• _Task brief_:
Gather all lines with "BasicTableViewCell" from the records.

• _Excerpted records_:
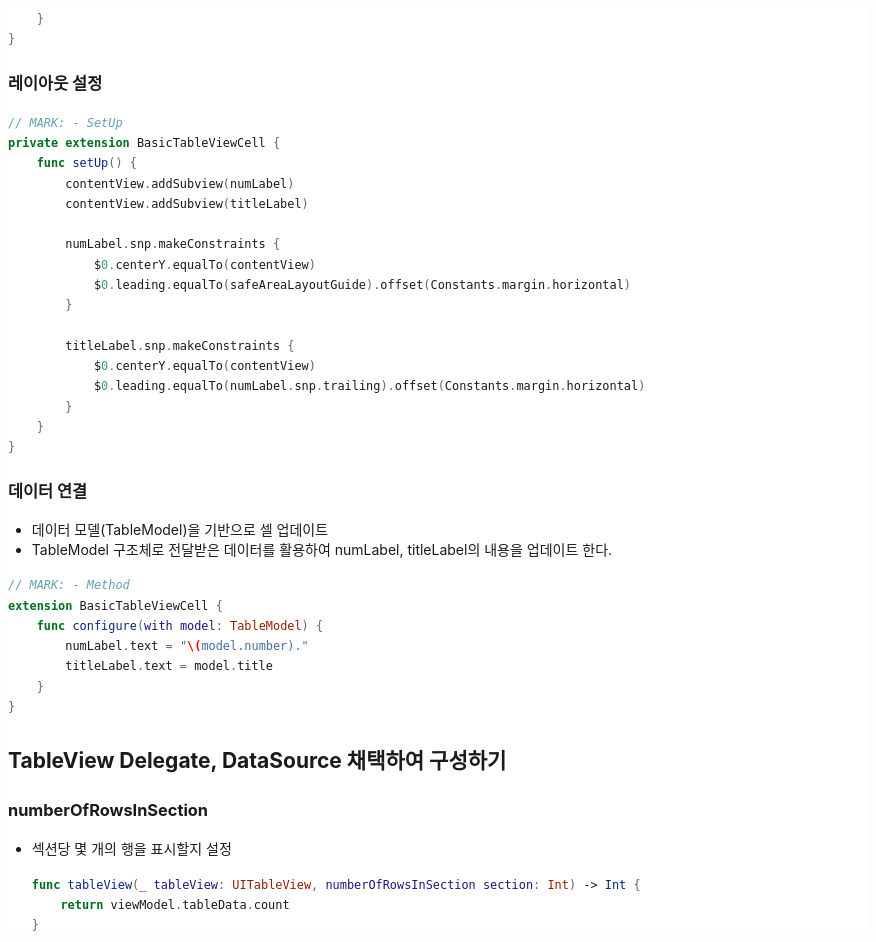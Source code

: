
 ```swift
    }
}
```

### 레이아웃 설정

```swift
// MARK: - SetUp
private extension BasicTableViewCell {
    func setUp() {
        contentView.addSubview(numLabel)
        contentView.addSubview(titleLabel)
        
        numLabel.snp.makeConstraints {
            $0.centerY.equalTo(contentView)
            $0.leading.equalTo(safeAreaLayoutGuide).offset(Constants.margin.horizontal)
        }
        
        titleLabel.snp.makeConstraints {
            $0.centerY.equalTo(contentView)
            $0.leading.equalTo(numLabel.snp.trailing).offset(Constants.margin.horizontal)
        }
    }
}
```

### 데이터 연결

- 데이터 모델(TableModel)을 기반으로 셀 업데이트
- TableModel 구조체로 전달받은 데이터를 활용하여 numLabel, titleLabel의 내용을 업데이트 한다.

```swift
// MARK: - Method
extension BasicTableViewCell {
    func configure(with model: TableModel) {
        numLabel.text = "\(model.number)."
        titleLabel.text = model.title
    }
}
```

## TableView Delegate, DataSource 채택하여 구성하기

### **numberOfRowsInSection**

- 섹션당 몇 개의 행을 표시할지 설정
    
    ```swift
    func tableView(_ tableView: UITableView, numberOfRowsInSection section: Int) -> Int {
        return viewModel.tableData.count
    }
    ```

• _Solution to the problem_:
private extension BasicTableViewCell {
extension BasicTableViewCell {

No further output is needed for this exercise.